You’re an “Unborn Baby” if She Wants You, a “Terminated Fetus” if She Doesn’t
DOUBLE TALK & DOUBLE STANDARDS
In a recent issue of the Minnesota Christian Chronicle, Doug Trouten documented the Minneapolis Star Tribune newspaper’s inconsistent use of its stylebook. The stylebook instructs writers and editors to “always use” the terms “fetus” and “embryo” in place of unborn child or unborn baby. A straightforward directive. Trouten showed, however, that while Star Tribune articles use “embryo” and “fetus” when treating abortion-related issues, they tend to employ “unborn child,” “unborn children,” “unborn baby,” and “unborn babies” when addressing the health, nutrition, safety, or parental rights of little persons growing in a uterus. Trouten cited 10 examples of the latter in the Star Tribune. Here are three:
· “A story about noise pollution…explained that loud noise ‘may harm unborn children.'”

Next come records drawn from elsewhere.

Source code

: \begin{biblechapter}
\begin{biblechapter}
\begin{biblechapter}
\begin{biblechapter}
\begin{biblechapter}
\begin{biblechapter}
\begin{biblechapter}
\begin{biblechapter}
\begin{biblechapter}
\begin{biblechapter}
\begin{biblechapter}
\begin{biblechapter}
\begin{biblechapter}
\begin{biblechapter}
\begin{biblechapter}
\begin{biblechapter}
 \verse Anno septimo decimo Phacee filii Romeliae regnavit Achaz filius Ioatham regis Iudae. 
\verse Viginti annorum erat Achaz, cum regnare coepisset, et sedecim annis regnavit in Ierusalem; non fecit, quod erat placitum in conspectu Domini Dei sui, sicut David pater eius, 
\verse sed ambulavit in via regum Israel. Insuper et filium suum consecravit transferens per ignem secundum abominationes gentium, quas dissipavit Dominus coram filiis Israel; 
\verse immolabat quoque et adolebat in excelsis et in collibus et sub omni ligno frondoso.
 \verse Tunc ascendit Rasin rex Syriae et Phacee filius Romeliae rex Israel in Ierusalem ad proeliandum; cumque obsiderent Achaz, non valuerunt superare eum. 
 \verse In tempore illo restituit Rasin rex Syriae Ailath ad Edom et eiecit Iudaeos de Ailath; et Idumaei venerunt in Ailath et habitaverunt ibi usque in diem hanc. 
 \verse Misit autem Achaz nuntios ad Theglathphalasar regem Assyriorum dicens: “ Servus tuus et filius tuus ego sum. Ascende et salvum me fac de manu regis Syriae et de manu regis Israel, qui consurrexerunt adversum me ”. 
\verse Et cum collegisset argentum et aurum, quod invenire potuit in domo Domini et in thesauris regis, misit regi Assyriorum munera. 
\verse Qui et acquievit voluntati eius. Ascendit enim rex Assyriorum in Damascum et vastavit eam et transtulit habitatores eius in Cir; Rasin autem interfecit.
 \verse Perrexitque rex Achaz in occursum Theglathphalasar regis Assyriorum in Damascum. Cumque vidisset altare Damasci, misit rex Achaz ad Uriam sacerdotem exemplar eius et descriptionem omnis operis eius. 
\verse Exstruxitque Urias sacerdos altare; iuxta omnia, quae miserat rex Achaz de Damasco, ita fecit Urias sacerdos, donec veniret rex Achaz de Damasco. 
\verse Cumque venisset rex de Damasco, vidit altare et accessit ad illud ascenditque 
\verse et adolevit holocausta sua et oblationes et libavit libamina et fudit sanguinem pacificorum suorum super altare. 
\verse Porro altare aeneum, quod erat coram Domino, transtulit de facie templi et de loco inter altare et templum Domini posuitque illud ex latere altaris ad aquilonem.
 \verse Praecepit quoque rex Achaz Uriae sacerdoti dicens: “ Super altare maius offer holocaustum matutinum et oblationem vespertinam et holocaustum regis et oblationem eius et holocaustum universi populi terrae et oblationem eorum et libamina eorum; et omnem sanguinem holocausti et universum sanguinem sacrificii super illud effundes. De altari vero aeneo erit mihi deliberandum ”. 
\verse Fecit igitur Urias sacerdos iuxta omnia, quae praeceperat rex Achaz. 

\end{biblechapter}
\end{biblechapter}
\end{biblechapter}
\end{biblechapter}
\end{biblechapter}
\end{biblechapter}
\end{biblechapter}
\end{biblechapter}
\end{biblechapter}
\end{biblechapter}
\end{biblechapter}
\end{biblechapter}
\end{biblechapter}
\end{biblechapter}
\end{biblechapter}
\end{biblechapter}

· A “story about a homosexual couple…said they were going to adopt a child from a woman who was ‘eager to find a good home for her unborn child.'”
· “Stories about the murder of a pregnant woman indicated that the killers ‘removed her unborn child’ because they ‘wanted a baby.'”
What is the difference between a fetus and an unborn baby? Hint: Which one do you wish to visualize? Which term brings to mind the unforgettable photo of the little human sucking her thumb inside her mother’s womb? Whether she is a fetus or an unborn baby seems to depend on how the mother (or the doctor, the judge, the newspaper writer) wants (and wants us) to see the baby.